* **Work item**
If a line in the records below contains "lolwarden", copy that line.

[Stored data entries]
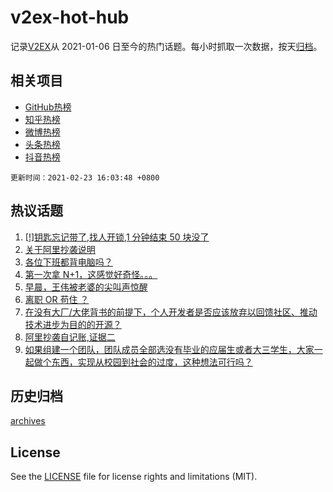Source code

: # v2ex-hot-hub

 记录[V2EX](https://www.v2ex.com/)从 2021-01-06 日至今的热门话题。每小时抓取一次数据，按天[归档](archives)。
 
 ## 相关项目

- [GitHub热榜](https://github.com/snaildev/github-hot-hub)
- [知乎热榜](https://github.com/snaildev/zhihu-hot-hub)
- [微博热榜](https://github.com/snaildev/weibo-hot-hub)
- [头条热榜](https://github.com/snaildev/toutiao-hot-hub)
- [抖音热榜](https://github.com/snaildev/douyin-hot-hub)


 `更新时间：2021-02-23 16:03:48 +0800`

## 热议话题

1. [[!]钥匙忘记带了,找人开锁,1 分钟结束 50 块没了](https://www.v2ex.com/t/755234)
1. [关于阿里抄袭说明](https://www.v2ex.com/t/755379)
1. [各位下班都背电脑吗？](https://www.v2ex.com/t/755308)
1. [第一次拿 N+1，这感觉好奇怪。。。](https://www.v2ex.com/t/755313)
1. [早晨，王伟被老婆的尖叫声惊醒](https://www.v2ex.com/t/755305)
1. [离职 OR 苟住 ？](https://www.v2ex.com/t/755376)
1. [在没有大厂/大佬背书的前提下，个人开发者是否应该放弃以回馈社区、推动技术进步为目的的开源？](https://www.v2ex.com/t/755204)
1. [阿里抄袭自记账,证据二](https://www.v2ex.com/t/755348)
1. [如果组建一个团队，团队成员全部选没有毕业的应届生或者大三学生，大家一起做个东西，实现从校园到社会的过度，这种想法可行吗？](https://www.v2ex.com/t/755317)

## 历史归档

[archives](archives)

## License

See the [LICENSE](LICENSE) file for license rights and limitations (MIT).
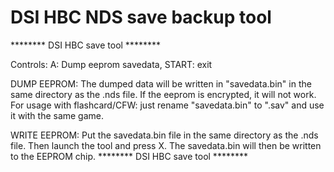 # DSI HBC NDS save backup tool
******** DSI HBC save tool ********

Controls: A: Dump eeprom savedata, START: exit

DUMP EEPROM:
The dumped data will be written in "savedata.bin" in the same directory as the .nds file.
If the eeprom is encrypted, it will not work.
For usage with flashcard/CFW: just rename "savedata.bin" to "<nds rom game>.sav" and use it with the same game.

WRITE EEPROM:
Put the savedata.bin file in the same directory as the .nds file. Then launch the tool and press X.
The savedata.bin will then be written to the EEPROM chip.
******** DSI HBC save tool ********
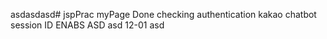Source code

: asdasdasd# jspPrac
myPage Done
checking authentication
kakao chatbot
session ID
ENABS
ASD
asd
12-01 asd
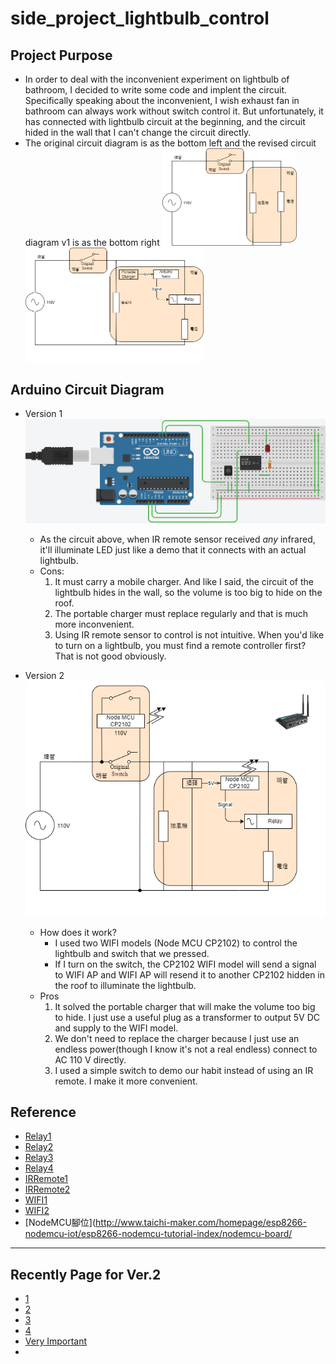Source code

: # side_project_lightbulb_control

## Project Purpose
* In order to deal with the inconvenient experiment on lightbulb of bathroom, I decided to write some code and implent the circuit. Specifically speaking about the inconvenient, I wish exhaust fan in bathroom can always work without switch control it. But unfortunately, it has connected with lightbulb circuit at the beginning, and the circuit hided in the wall that I can't change the circuit directly.
* The original circuit diagram is as the bottom left and the revised circuit diagram v1 is as the bottom right
<img src="./img/origin_circuit.png" alt="origin_circuit" style="zoom: 50%;" /><img src="./img/rev_v1_circuit.png" alt="rev_v1_circuit" style="zoom: 50%;" />


## Arduino Circuit Diagram
* Version 1
	![arduino_circuit_diagram](./img/arduino_circuit_diagram.png)
	* As the circuit above, when IR remote sensor received *any* infrared, it'll illuminate LED just like a demo that it connects with an actual lightbulb.
	* Cons:
		1. It must carry a mobile charger. And like I said, the circuit of the lightbulb hides in the wall, so the volume is too big to hide on the roof.
		2. The portable charger must replace regularly and that is much more inconvenient.
		3. Using IR remote sensor to control is not intuitive. When you'd like to turn on a lightbulb, you must find a remote controller first? That is not good obviously.

* Version 2
	![rev_v2_circuit](./img/rev_v2_circuit.png)
	* How does it work?
		* I used two WIFI models (Node MCU CP2102) to control the lightbulb and switch that we pressed.
		* If I turn on the switch, the CP2102 WIFI model will send a signal to WIFI AP and WIFI AP will resend it to another CP2102 hidden in the roof to illuminate the lightbulb.
	* Pros
		1. It solved the portable charger that will make the volume too big to hide. I just use a useful plug as a transformer to output 5V DC and supply to the WIFI  model.
		2. We don't need to replace the charger because I just use an endless power(though I know it's not a real endless) connect to AC 110 V directly.
		3. I used a simple switch to demo our habit instead of using an IR remote. I make it more convenient.


## Reference
* [Relay1](http://a-chien.blogspot.com/2016/07/arduino_7.html)
* [Relay2](https://blog.jmaker.com.tw/arduino-relay/)
* [Relay3](https://crazymaker.com.tw/arduino-how-to-use-relay/)
* [Relay4](https://www.youtube.com/watch?v=8ULB8-CvbbE)
* [IRRemote1](https://blog.xuite.net/aminyeh0825/blog/589725602#)
* [IRRemote2](https://www.youtube.com/watch?v=5bfJTu5tekY&t=663s)
* [WIFI1](https://www.youtube.com/watch?v=q-14MtNWltg)
* [WIFI2](https://blog.hoyo.idv.tw/?p=4403)
* [NodeMCU腳位](http://www.taichi-maker.com/homepage/esp8266-nodemcu-iot/esp8266-nodemcu-tutorial-index/nodemcu-board/

***

## Recently Page for Ver.2
* [1](https://lolwarden.pixnet.net/blog/post/82031214-%2A%E6%95%99%E5%AD%B8%2Aarduino-wifi%28esp8266%29-%E5%88%9D%E6%AC%A1%E4%B8%8A%E6%89%8B%E6%87%89%E7%94%A8)
* [2](https://lolwarden.pixnet.net/blog/post/82060758)
* [3](https://ithelp.ithome.com.tw/articles/10240199)
* [4](https://www.chosemaker.com/board/esp32/lesson-3/)
* [Very Important](https://honeststore.com.tw/esp8266-wifi-between-client-server/)
* 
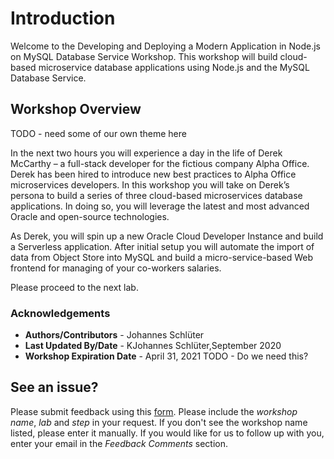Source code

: # Introduction

Welcome to the Developing and Deploying a Modern Application in Node.js on MySQL Database Service Workshop. This workshop will build cloud-based microservice database applications using Node.js and the MySQL Database Service.

## Workshop Overview

TODO - need some of our own theme here

In the next two hours you will experience a day in the life of Derek McCarthy – a full-stack developer for the fictious company Alpha Office. Derek has been hired to introduce new best practices to Alpha Office microservices developers. In this workshop you will take on Derek’s persona to build a series of three cloud-based microservices database applications. In doing so, you will leverage the latest and most advanced Oracle and open-source technologies.

As Derek, you will spin up a new Oracle Cloud Developer Instance and build a Serverless application. After initial setup you will automate the import of data from Object Store into MySQL and build a micro-service-based Web frontend for managing of your co-workers salaries.

Please proceed to the next lab.

### Acknowledgements

- **Authors/Contributors** - Johannes Schlüter
- **Last Updated By/Date** - KJohannes Schlüter,September 2020
- **Workshop Expiration Date** - April 31, 2021 TODO - Do we need this?

## See an issue?
Please submit feedback using this [form](https://apexapps.oracle.com/pls/apex/f?p=133:1:::::P1_FEEDBACK:1). Please include the *workshop name*, *lab* and *step* in your request.  If you don't see the workshop name listed, please enter it manually. If you would like for us to follow up with you, enter your email in the *Feedback Comments* section.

* **Answer section**
* [1](https://lolwarden.pixnet.net/blog/post/82031214-%2A%E6%95%99%E5%AD%B8%2Aarduino-wifi%28esp8266%29-%E5%88%9D%E6%AC%A1%E4%B8%8A%E6%89%8B%E6%87%89%E7%94%A8)
* [2](https://lolwarden.pixnet.net/blog/post/82060758)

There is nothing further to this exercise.